The one problem with SI's handling of the story is the headline: The Gay Athlete. Jason Collins isn't the only gay athlete. He's not even, to use the wonderfully tortured phrase of Monday, the only active gay athlete in the four major professional sports (aka only active male gay athlete). There are other gay athletes. There just are. Framing the story as "The Gay Athlete" makes Collins look like even more of an outlier.
But ESPN's coverage ... yeah, that's been fun. First, it took them more than two hours to even acknowledge Collins' announcement on Monday, and even after, it was the SECOND lead story on their ticker (behind, of course, Tim Tebow.) And later that day, on OTL, Chris Broussard launched into an anti-gay rant.*
(*-His line, "I don't agree with homosexuality." cracked me up.

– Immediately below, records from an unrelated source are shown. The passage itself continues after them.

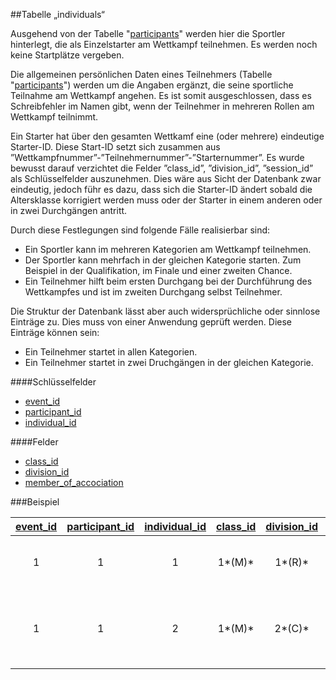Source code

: ##Tabelle „individuals“

Ausgehend von der Tabelle "[participants]" werden hier die Sportler hinterlegt, die als Einzelstarter am Wettkampf teilnehmen. Es werden noch keine Startplätze vergeben.

Die allgemeinen persönlichen Daten eines Teilnehmers (Tabelle "[participants]") werden um die Angaben ergänzt, die seine sportliche Teilnahme am Wettkampf angehen. Es ist somit ausgeschlossen, dass es Schreibfehler im Namen gibt, wenn der Teilnehmer in mehreren Rollen am Wettkampf teilnimmt.

Ein Starter hat über den gesamten Wettkamf eine (oder mehrere) eindeutige Starter-ID. Diese Start-ID setzt sich zusammen aus ”Wettkampfnummer”-”Teilnehmernummer”-”Starternummer”. Es wurde bewusst darauf verzichtet die Felder ”class_id”, ”division_id”, ”session_id” als Schlüsselfelder auszunehmen. Dies wäre aus Sicht der Datenbank zwar eindeutig, jedoch führ es dazu, dass sich die Starter-ID ändert sobald die Altersklasse korrigiert werden muss oder der Starter in einem anderen oder in zwei Durchgängen antritt.

Durch diese Festlegungen sind folgende Fälle realisierbar sind: 

* Ein Sportler kann im mehreren Kategorien am Wettkampf teilnehmen.
* Der Sportler kann mehrfach in der gleichen Kategorie starten. Zum Beispiel in der Qualifikation, im Finale und einer zweiten Chance.
* Ein Teilnehmer hilft beim ersten Durchgang bei der Durchführung des Wettkampfes und ist im zweiten Durchgang selbst Teilnehmer.

Die Struktur der Datenbank lässt aber auch widersprüchliche oder sinnlose Einträge zu. Dies muss von einer Anwendung geprüft werden. Diese Einträge können sein:

* Ein Teilnehmer startet in allen Kategorien.
* Ein Teilnehmer startet in zwei Druchgängen in der gleichen Kategorie.

####Schlüsselfelder

* [event_id]
* [participant_id]
* [individual_id]

####Felder

* [class_id]
* [division_id]
* [member_of_accociation]

###Beispiel

[event_id]|[participant_id]|[individual_id]|[class_id]|[division_id]|Bemerkung
:--------:|:--------------:|:-------------:|:--------:|:-----------:|:--------
1|1|1|1*(M)*|1*(R)*|Hans Mustermann tritt als Men Recurve an
1|1|2|1*(M)*|2*(C)*|Er nimmt mit einem weiteren Bogen am Wettkmapf teil


[event_id]:kapitel_07_e.md#event_id
[participant_id]:kapitel_07_p.md#participant_id
[individual_id]:kapitel_07_i.md#individual_id
[class_id]:kapitel_07_c.md#class_id
[division_id]:kapitel_07_d.md#division_id
[participants]:kapitel_03_03.md
[member_of_accociation]:kapitel_07_a.md#accociation

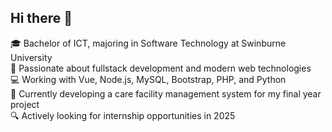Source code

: ## Hi there 👋

🎓 Bachelor of ICT, majoring in Software Technology at Swinburne University  
🧠 Passionate about fullstack development and modern web technologies  
💻 Working with Vue, Node.js, MySQL, Bootstrap, PHP, and Python  
🚀 Currently developing a care facility management system for my final year project  
🔍 Actively looking for internship opportunities in 2025


<div data-iframe-width="150" data-iframe-height="270" data-share-badge-id="4f0e8e64-d6f6-4a2d-bc42-3663ac12b895" data-share-badge-host="https://www.credly.com"></div><script type="text/javascript" async src="//cdn.credly.com/assets/utilities/embed.js"></script>

<!--
**Takeruso/Takeruso** is a ✨ _special_ ✨ repository because its `README.md` (this file) appears on your GitHub profile.

Here are some ideas to get you started:



-->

Like that matters?)
John Koblin on Deadspin did a masterful job breaking down Broussard's comments and how ESPN's asinine "Embrace Debate" mantra led to them. Seriously, read Koblin's piece. It's wonderful.
What's so disappointing about the "Embrace Debate" mantra is that it leaves no room for subtlety. It leaves no room for conversations. Debate implies that an argument, a fight over who is right. A conversation is a discussion, an exchange of ideas.

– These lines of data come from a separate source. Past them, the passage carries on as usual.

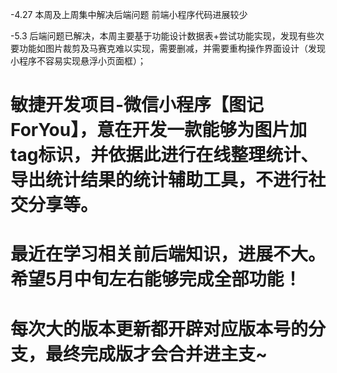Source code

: -4.27 本周及上周集中解决后端问题 前端小程序代码进展较少
                                        
-5.3 后端问题已解决，本周主要基于功能设计数据表+尝试功能实现，发现有些次要功能如图片裁剪及马赛克难以实现，需要删减，并需要重构操作界面设计（发现小程序不容易实现悬浮小页面框）；

# 敏捷开发项目-微信小程序【图记ForYou】，意在开发一款能够为图片加tag标识，并依据此进行在线整理统计、导出统计结果的统计辅助工具，不进行社交分享等。
# 最近在学习相关前后端知识，进展不大。希望5月中旬左右能够完成全部功能！
# 每次大的版本更新都开辟对应版本号的分支，最终完成版才会合并进主支~
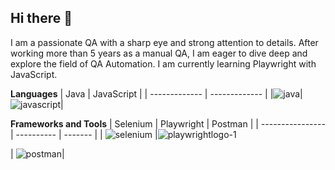 ## Hi there 👋

<!--
**mtsonkova/mtsonkova** is a ✨ _special_ ✨ repository because its `README.md` (this file) appears on your GitHub profile.

Here are some ideas to get you started:

- 🔭 I’m currently working on ...
- 🌱 I’m currently learning ...
- 👯 I’m looking to collaborate on ...
- 🤔 I’m looking for help with ...
- 💬 Ask me about ...
- 📫 How to reach me: ...
- 😄 Pronouns: ...
- ⚡ Fun fact: ...
-->

I am a passionate QA with a sharp eye and strong attention to details. After working more than 5 years as a manual QA, I am eager to dive deep and explore the field of QA Automation. I am currently learning Playwright with JavaScript. 

**Languages**
| Java          | JavaScript |
| ------------- | ------------- |
|![java](https://github.com/user-attachments/assets/b8ac74d0-fde6-4e6c-9c27-c5a416d44f09)|![javascript](https://github.com/user-attachments/assets/b6964575-2534-4d3b-b1db-0abc45b83a35)|

**Frameworks and Tools**
| Selenium         | Playwright | Postman |
| ---------------- | ---------- | ------- |
| ![selenium](https://github.com/user-attachments/assets/b4254216-5583-45e3-975f-ca6cf186e261) |![playwrightlogo-1](https://github.com/user-attachments/assets/af591329-4dd0-4960-b7c6-e0bf982c7fc9)

| ![postman](https://github.com/user-attachments/assets/099b455f-1d53-4016-b6b4-6ecd39ec3666)|


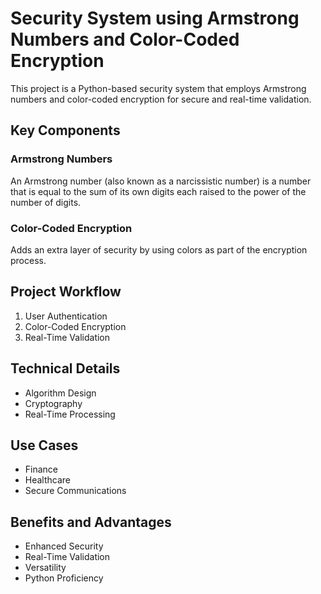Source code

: # Security System using Armstrong Numbers and Color-Coded Encryption

This project is a Python-based security system that employs Armstrong numbers and color-coded encryption for secure and real-time validation.

## Key Components

### Armstrong Numbers
An Armstrong number (also known as a narcissistic number) is a number that is equal to the sum of its own digits each raised to the power of the number of digits.

### Color-Coded Encryption
Adds an extra layer of security by using colors as part of the encryption process.

## Project Workflow

1. User Authentication
2. Color-Coded Encryption
3. Real-Time Validation

## Technical Details

- Algorithm Design
- Cryptography
- Real-Time Processing

## Use Cases

- Finance
- Healthcare
- Secure Communications

## Benefits and Advantages

- Enhanced Security
- Real-Time Validation
- Versatility
- Python Proficiency
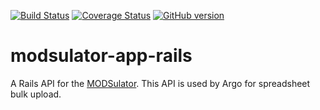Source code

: [![Build Status](https://travis-ci.org/sul-dlss/modsulator-app-rails.svg?branch=master)](https://travis-ci.org/sul-dlss/modsulator-app-rails)
[![Coverage Status](https://coveralls.io/repos/sul-dlss/modsulator-app-rails/badge.svg)](https://coveralls.io/r/sul-dlss/modsulator-app-rails)
[![GitHub version](https://badge.fury.io/gh/sul-dlss%2Fmodsulator-app-rails.svg)](https://badge.fury.io/gh/sul-dlss%2Fmodsulator-app-rails)

# modsulator-app-rails

A Rails API for the [MODSulator](https://github.com/sul-dlss/modsulator). This API is used by Argo for spreadsheet bulk upload.
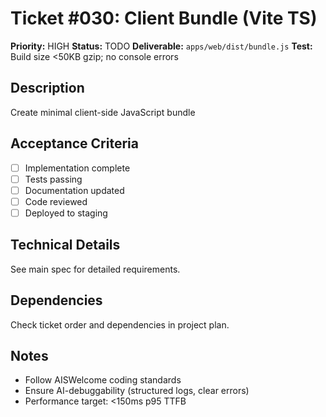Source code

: # Ticket #030: Client Bundle (Vite TS)

**Priority:** HIGH
**Status:** TODO
**Deliverable:** `apps/web/dist/bundle.js`
**Test:** Build size <50KB gzip; no console errors

## Description
Create minimal client-side JavaScript bundle

## Acceptance Criteria
- [ ] Implementation complete
- [ ] Tests passing
- [ ] Documentation updated
- [ ] Code reviewed
- [ ] Deployed to staging

## Technical Details
See main spec for detailed requirements.

## Dependencies
Check ticket order and dependencies in project plan.

## Notes
- Follow AISWelcome coding standards
- Ensure AI-debuggability (structured logs, clear errors)
- Performance target: <150ms p95 TTFB
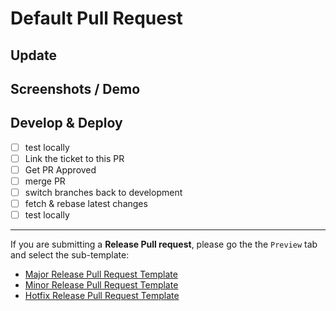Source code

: # Default Pull Request

## Update

## Screenshots / Demo

## Develop & Deploy

- [ ] test locally
- [ ] Link the ticket to this PR
- [ ] Get PR Approved
- [ ] merge PR
- [ ] switch branches back to development
- [ ] fetch & rebase latest changes
- [ ] test locally

---

If you are submitting a **Release Pull request**, please go the the `Preview` tab and select the sub-template:

- [Major Release Pull Request Template](?expand=1&template=MAJOR_RELEASE_PULL_REQUEST_TEMPLATE.md)
- [Minor Release Pull Request Template](?expand=1&template=MINOR_RELEASE_PULL_REQUEST_TEMPLATE.md)
- [Hotfix Release Pull Request Template](?expand=1&template=HOTFIX_RELEASE_PULL_REQUEST_TEMPLATE.md)
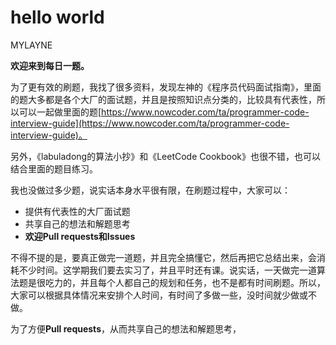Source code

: 


# hello world

MYLAYNE

**欢迎来到每日一题。**



为了更有效的刷题，我找了很多资料，发现左神的《程序员代码面试指南》，里面的题大多都是各个大厂的面试题，并且是按照知识点分类的，比较具有代表性，所以可以一起做里面的题[https://www.nowcoder.com/ta/programmer-code-interview-guide](https://www.nowcoder.com/ta/programmer-code-interview-guide)。

另外，《labuladong的算法小抄》和《LeetCode Cookbook》也很不错，也可以结合里面的题目练习。

我也没做过多少题，说实话本身水平很有限，在刷题过程中，大家可以：

- 提供有代表性的大厂面试题
- 共享自己的想法和解题思考
- **欢迎Pull requests和Issues**

不得不提的是，要真正做完一道题，并且完全搞懂它，然后再把它总结出来，会消耗不少时间。这学期我们要去实习了，并且平时还有课。说实话，一天做完一道算法题是很吃力的，并且每个人都自己的规划和任务，也不是都有时间刷题。所以，大家可以根据具体情况来安排个人时间，有时间了多做一些，没时间就少做或不做。

为了方便**Pull requests**，从而共享自己的想法和解题思考，






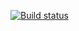 [![Build status](https://ci.appveyor.com/api/projects/status/xs9vup95m0m7nytq?svg=true)](https://ci.appveyor.com/project/Spookyy12/qwas)
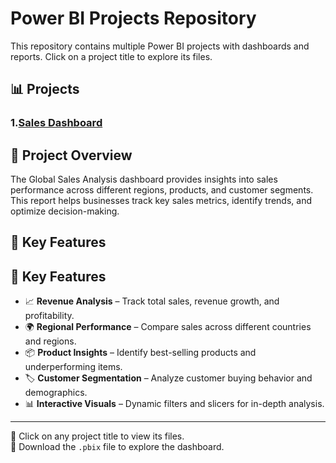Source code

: # Power BI Projects Repository  

This repository contains multiple Power BI projects with dashboards and reports. Click on a project title to explore its files.  

## 📊 Projects  

### 1.[Sales Dashboard](Sales-Project/)  
## 📌 Project Overview
The Global Sales Analysis dashboard provides insights into sales performance across different regions, products, and customer segments. This report helps businesses track key sales metrics, identify trends, and optimize decision-making.

## 🚀 Key Features

## 🚀 Key Features  
- 📈 **Revenue Analysis** – Track total sales, revenue growth, and profitability.  
- 🌍 **Regional Performance** – Compare sales across different countries and regions.  
- 📦 **Product Insights** – Identify best-selling products and underperforming items.  
- 🏷️ **Customer Segmentation** – Analyze customer buying behavior and demographics.  
- 📊 **Interactive Visuals** – Dynamic filters and slicers for in-depth analysis.  

 

---

🔹 Click on any project title to view its files.  
🔹 Download the `.pbix` file to explore the dashboard.  
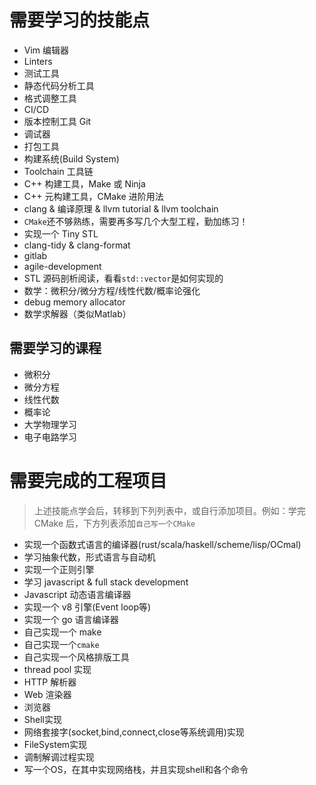 # 需要学习的技能点

- Vim 编辑器
- Linters
- 测试工具
- 静态代码分析工具
- 格式调整工具
- CI/CD
- 版本控制工具 Git
- 调试器
- 打包工具
- 构建系统(Build System)
- Toolchain 工具链
- C++ 构建工具，Make 或 Ninja
- C++ 元构建工具，CMake 进阶用法
- clang & 编译原理 & llvm tutorial & llvm toolchain
- `CMake`还不够熟练，需要再多写几个大型工程，勤加练习！
- 实现一个 Tiny STL
- clang-tidy & clang-format
- gitlab
- agile-development
- STL 源码剖析阅读，看看`std::vector`是如何实现的
- 数学：微积分/微分方程/线性代数/概率论强化
- debug memory allocator
- 数学求解器（类似Matlab）

## 需要学习的课程

- 微积分
- 微分方程
- 线性代数
- 概率论
- 大学物理学习
- 电子电路学习

# 需要完成的工程项目

> 上述技能点学会后，转移到下列列表中，或自行添加项目。例如：学完 CMake 后，下方列表添加`自己写一个CMake`

- 实现一个函数式语言的编译器(rust/scala/haskell/scheme/lisp/OCmal)
- 学习抽象代数，形式语言与自动机
- 实现一个正则引擎
- 学习 javascript & full stack development
- Javascript 动态语言编译器
- 实现一个 v8 引擎(Event loop等)
- 实现一个 go 语言编译器
- 自己实现一个 make
- 自己实现一个`cmake`
- 自己实现一个风格排版工具
- thread pool 实现
- HTTP 解析器
- Web 渲染器
- 浏览器
- Shell实现
- 网络套接字(socket,bind,connect,close等系统调用)实现
- FileSystem实现
- 调制解调过程实现
- 写一个OS，在其中实现网络栈，并且实现shell和各个命令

A conversation is what's in order on this story. And beyond the "is being gay OK?" nonsense, and even beyond the obvious questions of "how will this play in a locker room?", there are ao many more interesting questions to discuss here:
- What is the role of gender in this story? The obvious mistake too many people made on Monday was saying Collins was "the first openly gay athlete." Not even close. There are women who have coming out for literally 30+ years.Billie Jean King came out decades ago, as did Martina Navratilova. Britney Griner came out in April, and did so in such a nonchalant way that no one noticed. Is this disconnect due to the macho culture of men's sports? Is that that many people (aka men) just assume that women athletes are all lesbians?
- This story is rightly a big deal. Collins should be applauded for coming out. It is a brave move. But looking big picture, how big a deal is it? Remember John Amaechi? Bet you, like friend of the blog Matt Zimmerman pointed out, had to google him. How much social impact will having a 34-year-old reserve player at the end of his career come out? Will the greater impact come when it's a star, in his prime? Or even before his prime (in college)?
- What impact does the Jackie Robinson story have on our understanding and expectations of this story?
I've heard and read it said before that this story is looking for its Jackie Robinson, its player to break the barrier. I've thought that before myself. But I wonder if that mindset, if that story line, isn't misplaced. For one thing, Robinson was a young player, at the start of what would be a hall-of-fame career. His crossing the color line in baseball was an incredibly important symbolic moment that addressed what remains our Original Sin.
But more importantly ... Robinson's debut came in 1947, when segregation was still legal. Not just practiced, not just endorsed. Legal. The supreme law of the land. He debuted seven years BEFORE Brown v. Board of Education. This is one of the cases when sports was ahead of society on the curve. But now, sports is behind the curve in terms of gay rights and acceptance of gays.
But also, waiting for Robinson - a legendary figure in every way - diminishes what Collins did. Charlie Pierce, of course, said it best: He's not our symbol. He's not a conduit for us to show how tolerant we are and how great sports is for being so tolerant. He's a man, who should be able to live his life how he sees fit.
Which is the true victory of this week's story.